Looking for something to consider and meditate upon in the first twenty verses or so of Matthew is not easy. Many years ago, I created a performance piece that illustrated the lives of the five women of this genealogy, but it is only now that I discover that there is controversy over this list. In other places in scripture and Jewish history, the generations are not equally fourteen by fourteen by fourteen. What gives?
Matthew 1:17
Thus there were fourteen generations in all from Abraham to David, fourteen from David to the exile to Babylon, and fourteen from the exile to the Messiah.
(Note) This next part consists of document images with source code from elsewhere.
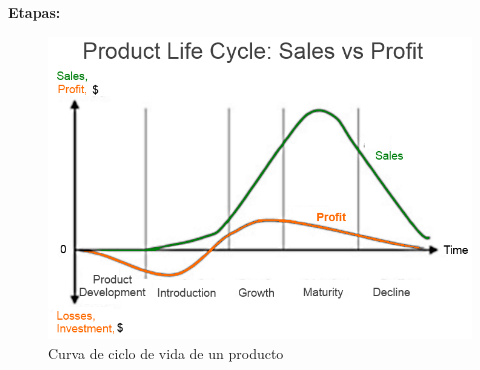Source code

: \textbf{Etapas:}
\begin{figure}[htbp]
    \centering
    \includegraphics[width=12cm]{./../__Imagenes__/2020-02-27_00.png}
    \caption{Curva de ciclo de vida de un producto}
    \label{}
\end{figure}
If anyone is interested in a discussion of this discrepancy, there is a good (although somewhat dense) article in the Harvard Theological Review by George F. Moore. Most of it appears to be the need for synchronicity in the expectation of the coming Messiah. It’s a case of cycles. In a world where cycles were seen each year and marked with feasts and worshipful sacrifices, they were critical. We experience cycles in our own world, but, perhaps more dependent on one’s lifestyle or geography. After all, not every area of our country or world experiences the four seasons, some only have three (cold, hot, and rain). Others maybe two, warm and snow. Or what about the other cycles we’ve arbitrarily created? How many of us, because of the beginning of school in the fall, start something new at that same time of year? And there are those who follow the church calendar, another kind of cycle. And still others, follow the monthly cycles of their bodies.
Cycles help us give meaning to the changes in our lives. It is a wheel of time, if you will. I believe time is the most critical of all dimensions for human. We can do nothing to change the march of time (although there may be some extraordinary humans who have discovered a way to break the skin of time and have entered another dimension . . . and still others who have traveled space and played tricks with time). But most of us are slaves to cycles of time.
Even now, I keep glancing at the clock in the lower right hand corner of my screen. Time is marching and I must go to work. I’m late.
In recent years, many people have hungered for knowledge of their personal genealogies. They are looking back. They want to count their generations. Where are each one of us in the cycle of our generations? Where is the beginning point? And where might we be heading?
I am the accumulation of my generations past. I am a contributor to the generations of my future, whether biological or not. I am a point in time. Or an exclamation mark. Or a question. I am a breath. I am a color, a sound, a mark.